Der erste Nachkriegs-Schultag in Berlinchen.

Im September 1945 wurden alle Eltern schulpflichtiger Kinder angewiesen ihre Kinder am nächsten Montag um 8 Uhr in die zur Schule umfunktionierte Gastwirtschaft zu schicken. Schreibzeug sei mitzubringen. Bei Seeligs wohnte damals außer der Familie Heinrich noch die Familie Nickert aus Berlin. Die hatten 2 Kinder die zur Schule mussten. Seelig hatte einen Hofhund und der war seit April jeden Tag von morgens bis zum Abend mit mir zusammen und ging mir nicht von der Seite. Als wir, Gisela Nickert, ihr Bruder Achim und ich am Morgen zur Schule gehen wollten, stand mein Prinz natürlich auch zum Abmarsch bereit. Meine Mutter meinte dann, dass sie den Hund einsperren muss, er würde sonst mit uns kommen. Prinz wurde also eingesperrt und wir gingen zur Schule.

Hier gab es natürlich erstmal großes Hallo, denn die Schule war ja für die meisten neu.

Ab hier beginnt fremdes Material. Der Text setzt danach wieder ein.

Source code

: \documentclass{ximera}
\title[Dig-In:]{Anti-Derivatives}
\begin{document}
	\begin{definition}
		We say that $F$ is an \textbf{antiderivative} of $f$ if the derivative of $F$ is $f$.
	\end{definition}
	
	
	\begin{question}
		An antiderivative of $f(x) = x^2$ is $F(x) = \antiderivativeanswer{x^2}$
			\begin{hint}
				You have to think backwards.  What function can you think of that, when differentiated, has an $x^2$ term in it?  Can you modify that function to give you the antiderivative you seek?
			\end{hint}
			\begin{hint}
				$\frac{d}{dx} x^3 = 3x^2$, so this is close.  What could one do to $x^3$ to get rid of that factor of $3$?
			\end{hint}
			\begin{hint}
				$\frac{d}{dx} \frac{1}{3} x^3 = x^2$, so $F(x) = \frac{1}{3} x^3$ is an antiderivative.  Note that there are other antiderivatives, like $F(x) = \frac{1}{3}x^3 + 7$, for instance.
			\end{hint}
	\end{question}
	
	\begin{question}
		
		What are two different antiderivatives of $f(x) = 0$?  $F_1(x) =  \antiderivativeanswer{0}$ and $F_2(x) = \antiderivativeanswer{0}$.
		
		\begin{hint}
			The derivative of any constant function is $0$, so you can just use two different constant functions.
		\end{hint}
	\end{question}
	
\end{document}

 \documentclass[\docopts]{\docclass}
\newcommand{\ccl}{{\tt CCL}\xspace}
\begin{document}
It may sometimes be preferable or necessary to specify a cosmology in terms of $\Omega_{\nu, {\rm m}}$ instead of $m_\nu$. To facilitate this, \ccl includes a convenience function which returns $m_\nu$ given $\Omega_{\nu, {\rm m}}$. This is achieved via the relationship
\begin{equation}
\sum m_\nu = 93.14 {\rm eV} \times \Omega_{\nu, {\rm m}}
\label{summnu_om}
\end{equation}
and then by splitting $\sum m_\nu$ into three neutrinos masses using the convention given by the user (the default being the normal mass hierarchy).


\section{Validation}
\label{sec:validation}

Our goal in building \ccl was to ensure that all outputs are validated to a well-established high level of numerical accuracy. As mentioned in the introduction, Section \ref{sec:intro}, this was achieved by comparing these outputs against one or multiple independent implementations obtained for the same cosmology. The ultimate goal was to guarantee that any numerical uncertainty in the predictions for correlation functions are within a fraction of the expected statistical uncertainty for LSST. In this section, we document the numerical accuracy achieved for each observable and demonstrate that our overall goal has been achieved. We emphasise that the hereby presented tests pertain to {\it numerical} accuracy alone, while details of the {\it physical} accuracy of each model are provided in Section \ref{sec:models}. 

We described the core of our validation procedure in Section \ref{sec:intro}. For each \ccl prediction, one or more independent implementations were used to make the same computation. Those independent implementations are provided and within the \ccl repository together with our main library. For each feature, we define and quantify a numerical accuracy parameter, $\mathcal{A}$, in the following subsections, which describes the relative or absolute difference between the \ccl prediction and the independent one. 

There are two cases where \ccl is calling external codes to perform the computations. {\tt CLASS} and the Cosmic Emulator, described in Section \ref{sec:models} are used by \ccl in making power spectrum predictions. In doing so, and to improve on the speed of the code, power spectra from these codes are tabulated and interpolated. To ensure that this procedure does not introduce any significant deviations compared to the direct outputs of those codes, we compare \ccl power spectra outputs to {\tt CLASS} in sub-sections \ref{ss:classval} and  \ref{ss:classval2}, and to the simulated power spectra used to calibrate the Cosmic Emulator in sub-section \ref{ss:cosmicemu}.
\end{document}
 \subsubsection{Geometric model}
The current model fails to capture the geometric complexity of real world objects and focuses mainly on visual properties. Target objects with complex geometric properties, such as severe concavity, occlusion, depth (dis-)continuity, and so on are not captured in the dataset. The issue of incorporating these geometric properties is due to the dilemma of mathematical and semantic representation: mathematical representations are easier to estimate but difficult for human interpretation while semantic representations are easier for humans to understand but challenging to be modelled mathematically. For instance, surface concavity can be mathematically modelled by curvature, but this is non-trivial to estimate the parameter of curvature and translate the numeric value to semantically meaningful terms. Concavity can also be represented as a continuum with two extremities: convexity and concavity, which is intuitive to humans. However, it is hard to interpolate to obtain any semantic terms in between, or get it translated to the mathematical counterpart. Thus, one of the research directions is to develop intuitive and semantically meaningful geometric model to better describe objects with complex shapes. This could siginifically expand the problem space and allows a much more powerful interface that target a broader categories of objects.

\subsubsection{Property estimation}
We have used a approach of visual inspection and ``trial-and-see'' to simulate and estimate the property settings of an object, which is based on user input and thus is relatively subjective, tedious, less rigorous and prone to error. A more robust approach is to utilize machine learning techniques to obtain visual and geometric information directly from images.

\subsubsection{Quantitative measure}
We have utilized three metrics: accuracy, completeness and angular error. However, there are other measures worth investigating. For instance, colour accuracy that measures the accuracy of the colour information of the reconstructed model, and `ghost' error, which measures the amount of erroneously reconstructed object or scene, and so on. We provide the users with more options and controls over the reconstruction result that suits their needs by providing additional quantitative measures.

Dann meinte einer, der Lehrer hat wohl verschlafen. Es war inzwischen schon 9 Uhr vorbei. Der Schulraum war im Obergeschoß der Gastwirtschaft und als einer aus dem Fenster sah, fing der ganz laut zu lachen an und sagte: „ Das müsst ihr euch ansehen. Ihr lacht euch kaputt.“

Vor der Tür stand ein junger Mann mit Aktentasche und vor ihm stand mein Prinz. So wie der Mann auch nur einen Schritt zur Tür machte, knurrte Prinz ihn gefährlich an. Er rief uns zu, dass er der Lehrer sei und es sollte doch jemand kommen und den Hund wegschaffen. Ich ging also runter und versuchte meinen Prinz nach Hause zuschicken. Aber das war vergeblich. Und so kam es, dass mein Prinz an meinem ersten Schultag in Berlinchen mein Nebensitzer war. Er brauchte ein paar Tage um zu begreifen, dass er vormittags ein paar Stunden ohne mich auskommen musste. Aber er holte mich jeden Tag von der Schule ab. Und der Lehrer war Wolfgang Streit, ein sehr junger Mann, aber für uns ein sehr guter Lehrer. Er hat viel dazu beigetragen, dass sich das Leben im Dorf normalisierte. Die Schule organisierte unter seiner Leitung Weihnachten 1945 eine Weihnachtsfeier mit Krippenspiel in der Kirche. Ich war bei dieser Aufführung Melchior, einer der heiligen 3 Könige. Gibt es denn in Berlinchen niemand mehr, der sich an diese Weihnachtsfeier oder wenigstens an Wolfgang Streit, den damaligen Lehrer erinnert?
Der hätte es wirklich verdient in der Ortschronik namentlich erwähnt zu werden. In der Schule waren zwar die Flüchtlingskinder in der Mehrzahl, aber es waren auch viele Einheimische in meinem Alter dabei. Die können doch nicht alle schon verstorben sein.